The farm-to-table concept is centered around eating locally-grown and raised food. The food comes directly from a farm, to your table. It’s how our ancestors ate, and is in contrast to the industrialized food system that ends at the grocery store to your table.
Thanksgiving is really an ideal season to create a farm-to-table meal in your home. It honors the historical roots of the holiday season as a time to celebrate the harvest and give thanks for our blessings.
Keep reading and I’ll explain how your family can host a farm-to-table Thanksgiving, and some themed ideas to go with it!
This doesn’t need to be “all or nothing”. If it’s not possible or practical to source your entire meal directly from local farms, that’s OK. Just pick a few things for this year.
In this post:
- How to Host a Farm-to-Table Thanksgiving
- Farm-to-Table Thanksgiving Menu Items
- What Produce is in Season During November
How to Host a Farm-to-Table Thanksgiving Dinner
1. Buy your Thanksgiving produce at a farmers market
There are still lots of locally-grown veggies to be had at farmers markets all across the country.
It’s no fluke that many traditional Thanksgiving dishes are based on those vegetables that are in season right now. Think of dishes such as sweet potato casserole, roasted squash, brussels sprouts, cranberry sauce and pumpkin pie.
To find a farmers market near you, check out the National Farmers Market Directory.
And, before you go to a farmers market, be sure to read up on how to spot fake farmers at the farmers market. Wholesalers and resellers often attend the markets and source their produce from all over the country, and beyond. This defeats the farm-to-table Thanksgiving experience you want to create.
2. Order your Thanksgiving turkey from a small farm
Right now, grocery store freezers are overflowing with frozen turkeys that were raised and slaughtered as part of America’s industrial food system.
What you may not know is there are many small farmers across the country that raise turkeys on their own land and sell them direct to consumers like you and I.
Rather than living their life out in an over-crowded barn (or cage), these turkeys live on pasture and get to forage for insects, grasses and seeds like they would in the wild.
If you’d like to buy a free-range turkey for Thanksgiving, you’ll need to order one in advance. Fortunately there’s still time!
Search on Google Maps or on social media for “pasture raised turkey” or “free-range turkey” to find a farm near you.
If buying a pasture raised turkey from a local farm isn’t feasible or possible, what about buying pasture raised chicken instead?
Provided you’re Ok with forgoing a traditional turkey dinner, pastured chicken costs less per pound than pastured turkey. Here’s my recipe for a slow cooker whole chicken (pasture raised).
3. Eat what’s in season
One of the tenets of farm-to-table dining is eating what’s in season.
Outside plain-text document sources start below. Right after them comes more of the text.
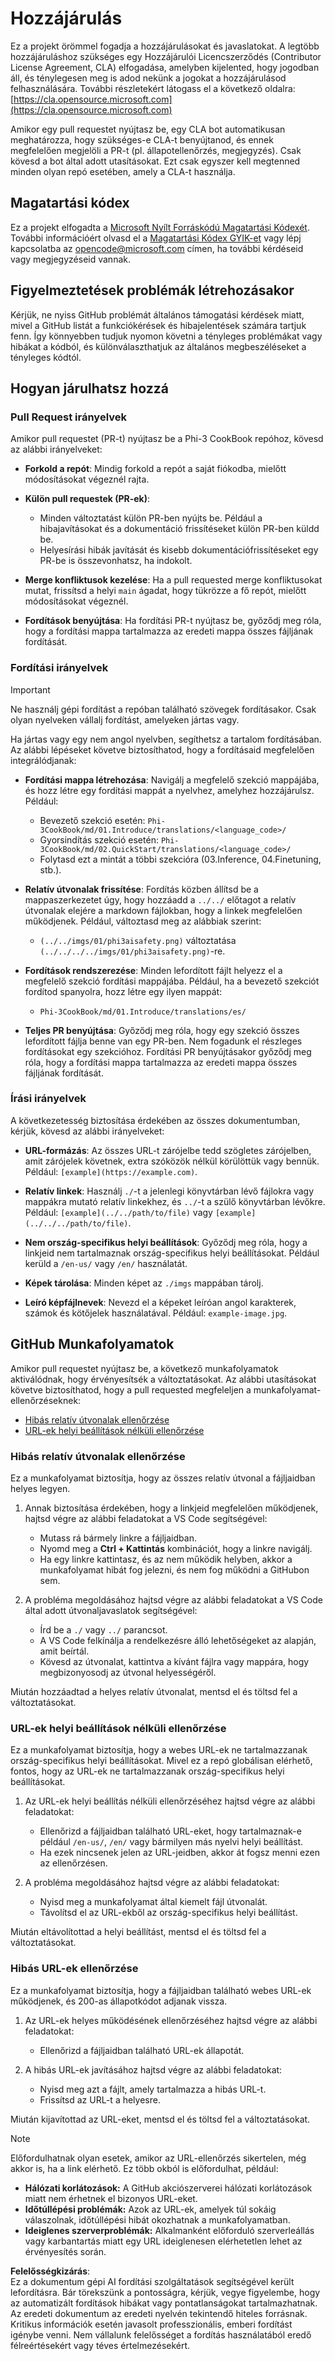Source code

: # Hozzájárulás

Ez a projekt örömmel fogadja a hozzájárulásokat és javaslatokat. A legtöbb hozzájáruláshoz szükséges egy Hozzájárulói Licencszerződés (Contributor License Agreement, CLA) elfogadása, amelyben kijelented, hogy jogodban áll, és ténylegesen meg is adod nekünk a jogokat a hozzájárulásod felhasználására. További részletekért látogass el a következő oldalra: [https://cla.opensource.microsoft.com](https://cla.opensource.microsoft.com)

Amikor egy pull requestet nyújtasz be, egy CLA bot automatikusan meghatározza, hogy szükséges-e CLA-t benyújtanod, és ennek megfelelően megjelöli a PR-t (pl. állapotellenőrzés, megjegyzés). Csak kövesd a bot által adott utasításokat. Ezt csak egyszer kell megtenned minden olyan repó esetében, amely a CLA-t használja.

## Magatartási kódex

Ez a projekt elfogadta a [Microsoft Nyílt Forráskódú Magatartási Kódexét](https://opensource.microsoft.com/codeofconduct/). További információért olvasd el a [Magatartási Kódex GYIK-et](https://opensource.microsoft.com/codeofconduct/faq/) vagy lépj kapcsolatba az [opencode@microsoft.com](mailto:opencode@microsoft.com) címen, ha további kérdéseid vagy megjegyzéseid vannak.

## Figyelmeztetések problémák létrehozásakor

Kérjük, ne nyiss GitHub problémát általános támogatási kérdések miatt, mivel a GitHub listát a funkciókérések és hibajelentések számára tartjuk fenn. Így könnyebben tudjuk nyomon követni a tényleges problémákat vagy hibákat a kódból, és különválaszthatjuk az általános megbeszéléseket a tényleges kódtól.

## Hogyan járulhatsz hozzá

### Pull Request irányelvek

Amikor pull requestet (PR-t) nyújtasz be a Phi-3 CookBook repóhoz, kövesd az alábbi irányelveket:

- **Forkold a repót**: Mindig forkold a repót a saját fiókodba, mielőtt módosításokat végeznél rajta.

- **Külön pull requestek (PR-ek)**:
  - Minden változtatást külön PR-ben nyújts be. Például a hibajavításokat és a dokumentáció frissítéseket külön PR-ben küldd be.
  - Helyesírási hibák javítását és kisebb dokumentációfrissítéseket egy PR-be is összevonhatsz, ha indokolt.

- **Merge konfliktusok kezelése**: Ha a pull requested merge konfliktusokat mutat, frissítsd a helyi `main` ágadat, hogy tükrözze a fő repót, mielőtt módosításokat végeznél.

- **Fordítások benyújtása**: Ha fordítási PR-t nyújtasz be, győződj meg róla, hogy a fordítási mappa tartalmazza az eredeti mappa összes fájljának fordítását.

### Fordítási irányelvek

> [!IMPORTANT]
>
> Ne használj gépi fordítást a repóban található szövegek fordításakor. Csak olyan nyelveken vállalj fordítást, amelyeken jártas vagy.

Ha jártas vagy egy nem angol nyelvben, segíthetsz a tartalom fordításában. Az alábbi lépéseket követve biztosíthatod, hogy a fordításaid megfelelően integrálódjanak:

- **Fordítási mappa létrehozása**: Navigálj a megfelelő szekció mappájába, és hozz létre egy fordítási mappát a nyelvhez, amelyhez hozzájárulsz. Például:
  - Bevezető szekció esetén: `Phi-3CookBook/md/01.Introduce/translations/<language_code>/`
  - Gyorsindítás szekció esetén: `Phi-3CookBook/md/02.QuickStart/translations/<language_code>/`
  - Folytasd ezt a mintát a többi szekcióra (03.Inference, 04.Finetuning, stb.).

- **Relatív útvonalak frissítése**: Fordítás közben állítsd be a mappaszerkezetet úgy, hogy hozzáadd a `../../` előtagot a relatív útvonalak elejére a markdown fájlokban, hogy a linkek megfelelően működjenek. Például, változtasd meg az alábbiak szerint:
  - `(../../imgs/01/phi3aisafety.png)` változtatása `(../../../../imgs/01/phi3aisafety.png)`-re.

- **Fordítások rendszerezése**: Minden lefordított fájlt helyezz el a megfelelő szekció fordítási mappájába. Például, ha a bevezető szekciót fordítod spanyolra, hozz létre egy ilyen mappát:
  - `Phi-3CookBook/md/01.Introduce/translations/es/`

- **Teljes PR benyújtása**: Győződj meg róla, hogy egy szekció összes lefordított fájlja benne van egy PR-ben. Nem fogadunk el részleges fordításokat egy szekcióhoz. Fordítási PR benyújtásakor győződj meg róla, hogy a fordítási mappa tartalmazza az eredeti mappa összes fájljának fordítását.

### Írási irányelvek

A következetesség biztosítása érdekében az összes dokumentumban, kérjük, kövesd az alábbi irányelveket:

- **URL-formázás**: Az összes URL-t zárójelbe tedd szögletes zárójelben, amit zárójelek követnek, extra szóközök nélkül körülöttük vagy bennük. Például: `[example](https://example.com)`.

- **Relatív linkek**: Használj `./`-t a jelenlegi könyvtárban lévő fájlokra vagy mappákra mutató relatív linkekhez, és `../`-t a szülő könyvtárban lévőkre. Például: `[example](../../path/to/file)` vagy `[example](../../../path/to/file)`.

- **Nem ország-specifikus helyi beállítások**: Győződj meg róla, hogy a linkjeid nem tartalmaznak ország-specifikus helyi beállításokat. Például kerüld a `/en-us/` vagy `/en/` használatát.

- **Képek tárolása**: Minden képet az `./imgs` mappában tárolj.

- **Leíró képfájlnevek**: Nevezd el a képeket leíróan angol karakterek, számok és kötőjelek használatával. Például: `example-image.jpg`.

## GitHub Munkafolyamatok

Amikor pull requestet nyújtasz be, a következő munkafolyamatok aktiválódnak, hogy érvényesítsék a változtatásokat. Az alábbi utasításokat követve biztosíthatod, hogy a pull requested megfeleljen a munkafolyamat-ellenőrzéseknek:

- [Hibás relatív útvonalak ellenőrzése](../..)
- [URL-ek helyi beállítások nélküli ellenőrzése](../..)

### Hibás relatív útvonalak ellenőrzése

Ez a munkafolyamat biztosítja, hogy az összes relatív útvonal a fájljaidban helyes legyen.

1. Annak biztosítása érdekében, hogy a linkjeid megfelelően működjenek, hajtsd végre az alábbi feladatokat a VS Code segítségével:
    - Mutass rá bármely linkre a fájljaidban.
    - Nyomd meg a **Ctrl + Kattintás** kombinációt, hogy a linkre navigálj.
    - Ha egy linkre kattintasz, és az nem működik helyben, akkor a munkafolyamat hibát fog jelezni, és nem fog működni a GitHubon sem.

1. A probléma megoldásához hajtsd végre az alábbi feladatokat a VS Code által adott útvonaljavaslatok segítségével:
    - Írd be a `./` vagy `../` parancsot.
    - A VS Code felkínálja a rendelkezésre álló lehetőségeket az alapján, amit beírtál.
    - Kövesd az útvonalat, kattintva a kívánt fájlra vagy mappára, hogy megbizonyosodj az útvonal helyességéről.

Miután hozzáadtad a helyes relatív útvonalat, mentsd el és töltsd fel a változtatásokat.

### URL-ek helyi beállítások nélküli ellenőrzése

Ez a munkafolyamat biztosítja, hogy a webes URL-ek ne tartalmazzanak ország-specifikus helyi beállításokat. Mivel ez a repó globálisan elérhető, fontos, hogy az URL-ek ne tartalmazzanak ország-specifikus helyi beállításokat.

1. Az URL-ek helyi beállítás nélküli ellenőrzéséhez hajtsd végre az alábbi feladatokat:

    - Ellenőrizd a fájljaidban található URL-eket, hogy tartalmaznak-e például `/en-us/`, `/en/` vagy bármilyen más nyelvi helyi beállítást.
    - Ha ezek nincsenek jelen az URL-jeidben, akkor át fogsz menni ezen az ellenőrzésen.

1. A probléma megoldásához hajtsd végre az alábbi feladatokat:
    - Nyisd meg a munkafolyamat által kiemelt fájl útvonalát.
    - Távolítsd el az URL-ekből az ország-specifikus helyi beállítást.

Miután eltávolítottad a helyi beállítást, mentsd el és töltsd fel a változtatásokat.

### Hibás URL-ek ellenőrzése

Ez a munkafolyamat biztosítja, hogy a fájljaidban található webes URL-ek működjenek, és 200-as állapotkódot adjanak vissza.

1. Az URL-ek helyes működésének ellenőrzéséhez hajtsd végre az alábbi feladatokat:
    - Ellenőrizd a fájljaidban található URL-ek állapotát.

2. A hibás URL-ek javításához hajtsd végre az alábbi feladatokat:
    - Nyisd meg azt a fájlt, amely tartalmazza a hibás URL-t.
    - Frissítsd az URL-t a helyesre.

Miután kijavítottad az URL-eket, mentsd el és töltsd fel a változtatásokat.

> [!NOTE]
>
> Előfordulhatnak olyan esetek, amikor az URL-ellenőrzés sikertelen, még akkor is, ha a link elérhető. Ez több okból is előfordulhat, például:
>
> - **Hálózati korlátozások:** A GitHub akciószerverei hálózati korlátozások miatt nem érhetnek el bizonyos URL-eket.
> - **Időtúllépési problémák:** Azok az URL-ek, amelyek túl sokáig válaszolnak, időtúllépési hibát okozhatnak a munkafolyamatban.
> - **Ideiglenes szerverproblémák:** Alkalmanként előforduló szerverleállás vagy karbantartás miatt egy URL ideiglenesen elérhetetlen lehet az érvényesítés során.

**Felelősségkizárás**:  
Ez a dokumentum gépi AI fordítási szolgáltatások segítségével került lefordításra. Bár törekszünk a pontosságra, kérjük, vegye figyelembe, hogy az automatizált fordítások hibákat vagy pontatlanságokat tartalmazhatnak. Az eredeti dokumentum az eredeti nyelvén tekintendő hiteles forrásnak. Kritikus információk esetén javasolt professzionális, emberi fordítást igénybe venni. Nem vállalunk felelősséget a fordítás használatából eredő félreértésekért vagy téves értelmezésekért.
Truly embracing a farm-to-table meal may require forgoing some of your family’s favorite dishes, in favor of foods that are in season right now.
The best way to discover what’s in season is a visit to your local farmers market to explore what real farms are harvesting right now. To help you plan your shopping list in advance, I also created a list of what’s in season during November.
4. Cook from scratch and avoid processed ingredients
For the most authentic farm-to-table experience, consider omitting pre-packaged and processed ingredients from the Thanksgiving dishes you serve on turkey day.
If farm-to-table is all about eating good food from local farms, including processed ingredients in your recipes takes away from that.
Processed food includes anything that comes in a can, store-bought marshmallows and fried onions, boxes of stuffing, packets of seasoning mix and crackers.
Think about some common Thanksgiving fixings made with processed food and how you could tweak or swap out the recipes to omit pre-packaged ingredients.
For example, rather than green bean casserole made with canned soup, you could sauté fresh green beans with garlic.
Rather than pumpkin pie made with canned pumpkin pie puree, you could make pumpkin pie puree from scratch. I’ve shared a recipe for that menu ideas section below.
5. Share the farm-to-table story with your guests
When I cook farm-to-table meals for friends or family, I enjoy sharing about where the food comes from. In my experience, people are surprised to learn about local options for sourcing food direct from a farm. It makes my day when they are then inspired to start going to their local farmers market.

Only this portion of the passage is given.